--- START ---
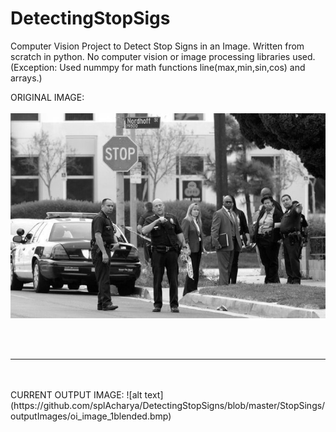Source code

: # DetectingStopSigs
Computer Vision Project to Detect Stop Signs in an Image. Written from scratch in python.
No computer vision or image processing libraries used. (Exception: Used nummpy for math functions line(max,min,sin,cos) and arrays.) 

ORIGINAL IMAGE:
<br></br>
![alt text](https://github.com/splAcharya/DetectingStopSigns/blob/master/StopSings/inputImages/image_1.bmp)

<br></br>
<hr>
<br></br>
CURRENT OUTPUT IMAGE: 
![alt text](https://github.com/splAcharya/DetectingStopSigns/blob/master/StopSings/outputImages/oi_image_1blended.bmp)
--- END ---
--- START ---
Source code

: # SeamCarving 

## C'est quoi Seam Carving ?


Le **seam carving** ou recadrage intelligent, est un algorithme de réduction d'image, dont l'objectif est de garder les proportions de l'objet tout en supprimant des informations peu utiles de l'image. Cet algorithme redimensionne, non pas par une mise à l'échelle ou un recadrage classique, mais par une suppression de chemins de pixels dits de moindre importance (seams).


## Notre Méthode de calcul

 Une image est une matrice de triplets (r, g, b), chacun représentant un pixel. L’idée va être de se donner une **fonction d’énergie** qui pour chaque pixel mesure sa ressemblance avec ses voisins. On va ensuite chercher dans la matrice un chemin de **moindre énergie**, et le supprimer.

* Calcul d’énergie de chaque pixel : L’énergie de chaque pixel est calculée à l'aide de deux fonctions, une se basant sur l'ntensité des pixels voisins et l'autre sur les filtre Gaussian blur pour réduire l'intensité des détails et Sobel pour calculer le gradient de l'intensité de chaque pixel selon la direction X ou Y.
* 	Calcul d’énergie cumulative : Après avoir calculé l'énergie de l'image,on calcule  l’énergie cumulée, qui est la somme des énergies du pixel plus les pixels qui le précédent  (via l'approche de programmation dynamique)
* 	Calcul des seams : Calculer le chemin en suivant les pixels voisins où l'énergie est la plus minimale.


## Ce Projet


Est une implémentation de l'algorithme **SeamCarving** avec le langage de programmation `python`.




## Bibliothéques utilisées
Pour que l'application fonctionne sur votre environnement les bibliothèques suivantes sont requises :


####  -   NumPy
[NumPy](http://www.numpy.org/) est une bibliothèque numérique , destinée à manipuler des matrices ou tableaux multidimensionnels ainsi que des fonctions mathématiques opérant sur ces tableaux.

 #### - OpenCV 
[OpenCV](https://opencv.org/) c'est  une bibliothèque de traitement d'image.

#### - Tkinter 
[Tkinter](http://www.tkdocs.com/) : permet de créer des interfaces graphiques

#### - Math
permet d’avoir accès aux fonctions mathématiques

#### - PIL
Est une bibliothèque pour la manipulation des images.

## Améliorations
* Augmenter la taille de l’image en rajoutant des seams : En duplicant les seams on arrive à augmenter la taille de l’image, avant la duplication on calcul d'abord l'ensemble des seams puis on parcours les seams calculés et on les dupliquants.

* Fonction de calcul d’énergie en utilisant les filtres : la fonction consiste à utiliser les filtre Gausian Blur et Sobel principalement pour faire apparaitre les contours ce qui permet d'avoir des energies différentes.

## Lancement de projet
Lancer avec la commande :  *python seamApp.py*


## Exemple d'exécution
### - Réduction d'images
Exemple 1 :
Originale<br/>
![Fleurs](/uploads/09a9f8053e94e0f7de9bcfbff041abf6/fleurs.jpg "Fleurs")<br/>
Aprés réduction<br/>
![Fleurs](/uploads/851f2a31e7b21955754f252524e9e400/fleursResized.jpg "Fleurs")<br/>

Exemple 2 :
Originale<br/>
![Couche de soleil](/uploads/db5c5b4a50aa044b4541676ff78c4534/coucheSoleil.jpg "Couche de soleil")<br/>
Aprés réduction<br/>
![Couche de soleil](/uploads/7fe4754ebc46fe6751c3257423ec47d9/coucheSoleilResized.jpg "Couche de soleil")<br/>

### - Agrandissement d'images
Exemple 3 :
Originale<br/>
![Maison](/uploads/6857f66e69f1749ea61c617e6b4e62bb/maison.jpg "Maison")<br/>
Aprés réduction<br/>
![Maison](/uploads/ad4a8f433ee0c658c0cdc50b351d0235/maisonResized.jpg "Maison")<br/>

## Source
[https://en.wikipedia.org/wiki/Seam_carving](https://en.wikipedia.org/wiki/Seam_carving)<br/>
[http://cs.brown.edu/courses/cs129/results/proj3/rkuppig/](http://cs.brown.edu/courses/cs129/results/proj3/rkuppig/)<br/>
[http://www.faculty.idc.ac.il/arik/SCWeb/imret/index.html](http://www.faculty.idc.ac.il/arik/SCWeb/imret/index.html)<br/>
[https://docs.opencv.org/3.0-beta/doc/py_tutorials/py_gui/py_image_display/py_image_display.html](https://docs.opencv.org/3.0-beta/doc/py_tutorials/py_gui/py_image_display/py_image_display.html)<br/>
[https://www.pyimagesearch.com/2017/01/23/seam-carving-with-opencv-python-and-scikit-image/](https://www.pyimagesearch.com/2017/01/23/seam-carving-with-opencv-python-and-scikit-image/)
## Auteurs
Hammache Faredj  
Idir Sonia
--- END ---
→ Task to complete: Looking at the records above, how many lines include "fonctions"? Please give the number and nothing more.

→ Solution: 3